Your answer should be the records again, unchanged in wording and free of images.

┌─ EXERCISE INPUTS

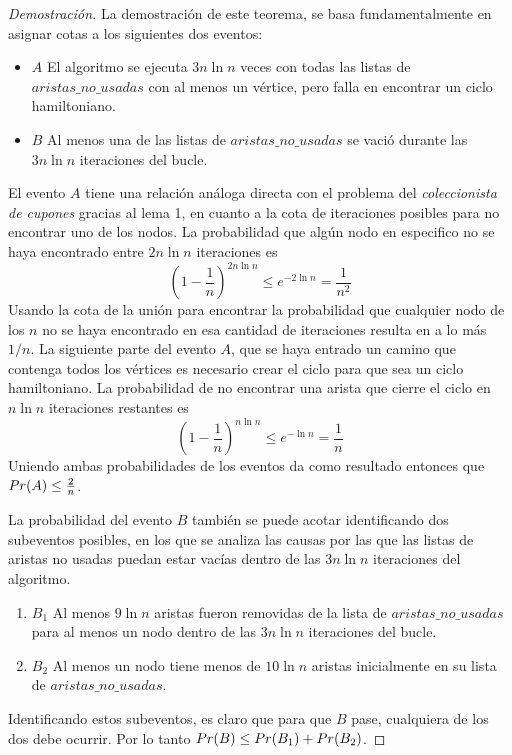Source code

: \documentclass[12pt,letterpaper]{article}
\begin{document}
  \begin{proof}[Demostración]
  La demostración de este teorema, se basa fundamentalmente en asignar cotas a los siguientes dos eventos:
  \begin{itemize}
  	\item $A$ El algoritmo se ejecuta $3n\ln n$ veces con todas las listas de $aristas\_no\_usadas$ con al menos un vértice, pero falla en encontrar un ciclo hamiltoniano.
  	\item $B$ Al menos una de las listas de $aristas\_no\_usadas$ se vació durante las $3n \ln n$ iteraciones del bucle.  
  \end{itemize}
  El evento $A$ tiene una relación análoga directa con el problema del \textit{coleccionista de cupones} gracias al lema 1, en cuanto a la cota de iteraciones posibles para no encontrar uno de los nodos. La probabilidad que algún nodo en especifico no se haya encontrado entre $2n\ln n$ iteraciones es
  \begin{equation*}
  \left(1 - \frac{1}{n}\right)^{2n\ln n} \leq e^{-2\ln n} = \frac{1}{n^2}
  \end{equation*}
  Usando la cota de la unión para encontrar la probabilidad que cualquier nodo de los $n$ no se haya encontrado en esa cantidad de iteraciones resulta en a lo más $1/n$.
  La siguiente parte del evento $A$, que se haya entrado un camino que contenga todos los vértices es necesario crear el ciclo para que sea un ciclo hamiltoniano. La probabilidad de no encontrar una arista que cierre el ciclo en $n\ln n$ iteraciones restantes es
  \begin{equation*}
  \left(1-\frac{1}{n}\right)^{n\ln n} \leq e^{-\ln n} = \frac{1}{n}
  \end{equation*} 
  Uniendo ambas probabilidades de los eventos da como resultado entonces que $\mathnormal{Pr}(A)\leq \frac{2}{n}$.
  
  La probabilidad del evento $B$ también se puede acotar identificando dos subeventos posibles, en los que se analiza las causas por las que las listas de aristas no usadas puedan estar vacías dentro de las $3n\ln n$ iteraciones del algoritmo.
  \begin{enumerate}
  	\item $B_1$ Al menos $9\ln n$ aristas fueron removidas de la lista de $aristas\_no\_usadas$ para al menos un nodo dentro de las $3n\ln n $ iteraciones del bucle.
  	\item $B_2$ Al menos un nodo tiene menos de $10 \ln n$ aristas inicialmente en su lista de $aristas\_no\_usadas$. 
  \end{enumerate}
Identificando estos subeventos, es claro que para que $B$ pase, cualquiera de los dos debe ocurrir. Por lo tanto $\mathnormal{Pr}(B) \leq \mathnormal{Pr}(B_1)+\mathnormal{Pr}(B_2)$.


\end{proof}
\end{document}
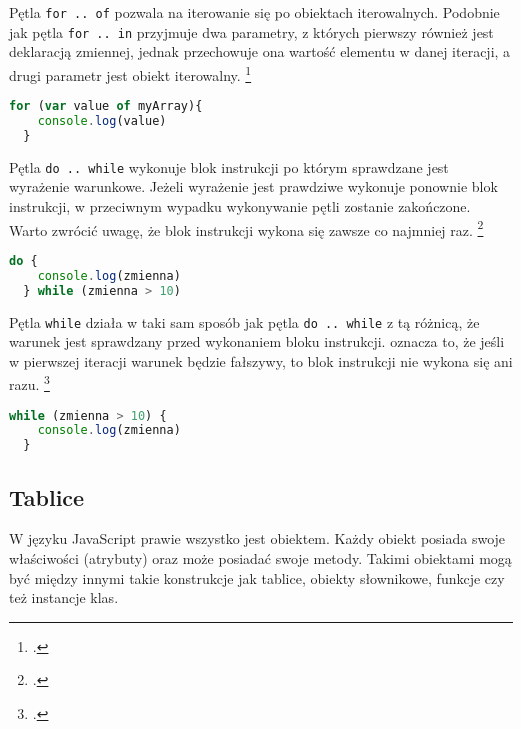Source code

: \par Pętla \texttt{for .. of} pozwala na iterowanie się po obiektach iterowalnych. Podobnie jak pętla \texttt{for .. in} przyjmuje dwa parametry, z których pierwszy również jest deklaracją zmiennej, jednak przechowuje ona wartość elementu w danej iteracji, a drugi parametr jest obiekt iterowalny. \footcite{jsLoops_and_iteration}

\begin{lstlisting}[language=JavaScript, caption=Przykład użycia instrukcji \texttt{for .. of}, label=alg:instrukcjaFor3]
  for (var value of myArray){
    console.log(value)
  }
\end{lstlisting}

\par Pętla \texttt{do .. while} wykonuje blok instrukcji po którym sprawdzane jest wyrażenie warunkowe. Jeżeli wyrażenie jest prawdziwe wykonuje ponownie blok instrukcji, w przeciwnym wypadku wykonywanie pętli zostanie zakończone. Warto zwrócić uwagę, że blok instrukcji wykona się zawsze co najmniej raz. \footcite{jsLoops_and_iteration}

\begin{lstlisting}[language=JavaScript, caption=Przykład użycia instrukcji \texttt{do .. while}, label=alg:instrukcjaWhile1]
  do {
    console.log(zmienna)
  } while (zmienna > 10)
\end{lstlisting}

\par Pętla \texttt{while} działa w taki sam sposób jak pętla \texttt{do .. while} z tą różnicą, że warunek jest sprawdzany przed wykonaniem bloku instrukcji. oznacza to, że jeśli w pierwszej iteracji warunek będzie fałszywy, to blok instrukcji nie wykona się ani razu. \footcite{jsLoops_and_iteration}

\begin{lstlisting}[language=JavaScript, caption=Przykład użycia instrukcji \texttt{while}, label=alg:instrukcjaWhile2]
  while (zmienna > 10) {
    console.log(zmienna)
  }
\end{lstlisting}


\subsection{Tablice}
\par W języku JavaScript prawie wszystko jest obiektem. Każdy obiekt posiada swoje właściwości (atrybuty) oraz może posiadać swoje metody. Takimi obiektami mogą być między innymi takie konstrukcje jak tablice, obiekty słownikowe, funkcje czy też instancje klas.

└─

OUTPUT BELOW ▸
Source code

: \documentclass[12pt,letterpaper]{article}
\begin{document}
  \begin{proof}[Demostración]
  La demostración de este teorema, se basa fundamentalmente en asignar cotas a los siguientes dos eventos:
  \begin{itemize}
  	\item $A$ El algoritmo se ejecuta $3n\ln n$ veces con todas las listas de $aristas\_no\_usadas$ con al menos un vértice, pero falla en encontrar un ciclo hamiltoniano.
  	\item $B$ Al menos una de las listas de $aristas\_no\_usadas$ se vació durante las $3n \ln n$ iteraciones del bucle.  
  \end{itemize}
  El evento $A$ tiene una relación análoga directa con el problema del \textit{coleccionista de cupones} gracias al lema 1, en cuanto a la cota de iteraciones posibles para no encontrar uno de los nodos. La probabilidad que algún nodo en especifico no se haya encontrado entre $2n\ln n$ iteraciones es
  \begin{equation*}
  \left(1 - \frac{1}{n}\right)^{2n\ln n} \leq e^{-2\ln n} = \frac{1}{n^2}
  \end{equation*}
  Usando la cota de la unión para encontrar la probabilidad que cualquier nodo de los $n$ no se haya encontrado en esa cantidad de iteraciones resulta en a lo más $1/n$.
  La siguiente parte del evento $A$, que se haya entrado un camino que contenga todos los vértices es necesario crear el ciclo para que sea un ciclo hamiltoniano. La probabilidad de no encontrar una arista que cierre el ciclo en $n\ln n$ iteraciones restantes es
  \begin{equation*}
  \left(1-\frac{1}{n}\right)^{n\ln n} \leq e^{-\ln n} = \frac{1}{n}
  \end{equation*} 
  Uniendo ambas probabilidades de los eventos da como resultado entonces que $\mathnormal{Pr}(A)\leq \frac{2}{n}$.
  
  La probabilidad del evento $B$ también se puede acotar identificando dos subeventos posibles, en los que se analiza las causas por las que las listas de aristas no usadas puedan estar vacías dentro de las $3n\ln n$ iteraciones del algoritmo.
  \begin{enumerate}
  	\item $B_1$ Al menos $9\ln n$ aristas fueron removidas de la lista de $aristas\_no\_usadas$ para al menos un nodo dentro de las $3n\ln n $ iteraciones del bucle.
  	\item $B_2$ Al menos un nodo tiene menos de $10 \ln n$ aristas inicialmente en su lista de $aristas\_no\_usadas$. 
  \end{enumerate}
Identificando estos subeventos, es claro que para que $B$ pase, cualquiera de los dos debe ocurrir. Por lo tanto $\mathnormal{Pr}(B) \leq \mathnormal{Pr}(B_1)+\mathnormal{Pr}(B_2)$.


\end{proof}
\end{document}
Source code

: \par Pętla \texttt{for .. of} pozwala na iterowanie się po obiektach iterowalnych. Podobnie jak pętla \texttt{for .. in} przyjmuje dwa parametry, z których pierwszy również jest deklaracją zmiennej, jednak przechowuje ona wartość elementu w danej iteracji, a drugi parametr jest obiekt iterowalny. \footcite{jsLoops_and_iteration}

\begin{lstlisting}[language=JavaScript, caption=Przykład użycia instrukcji \texttt{for .. of}, label=alg:instrukcjaFor3]
  for (var value of myArray){
    console.log(value)
  }
\end{lstlisting}

\par Pętla \texttt{do .. while} wykonuje blok instrukcji po którym sprawdzane jest wyrażenie warunkowe. Jeżeli wyrażenie jest prawdziwe wykonuje ponownie blok instrukcji, w przeciwnym wypadku wykonywanie pętli zostanie zakończone. Warto zwrócić uwagę, że blok instrukcji wykona się zawsze co najmniej raz. \footcite{jsLoops_and_iteration}

\begin{lstlisting}[language=JavaScript, caption=Przykład użycia instrukcji \texttt{do .. while}, label=alg:instrukcjaWhile1]
  do {
    console.log(zmienna)
  } while (zmienna > 10)
\end{lstlisting}

\par Pętla \texttt{while} działa w taki sam sposób jak pętla \texttt{do .. while} z tą różnicą, że warunek jest sprawdzany przed wykonaniem bloku instrukcji. oznacza to, że jeśli w pierwszej iteracji warunek będzie fałszywy, to blok instrukcji nie wykona się ani razu. \footcite{jsLoops_and_iteration}

\begin{lstlisting}[language=JavaScript, caption=Przykład użycia instrukcji \texttt{while}, label=alg:instrukcjaWhile2]
  while (zmienna > 10) {
    console.log(zmienna)
  }
\end{lstlisting}


\subsection{Tablice}
\par W języku JavaScript prawie wszystko jest obiektem. Każdy obiekt posiada swoje właściwości (atrybuty) oraz może posiadać swoje metody. Takimi obiektami mogą być między innymi takie konstrukcje jak tablice, obiekty słownikowe, funkcje czy też instancje klas.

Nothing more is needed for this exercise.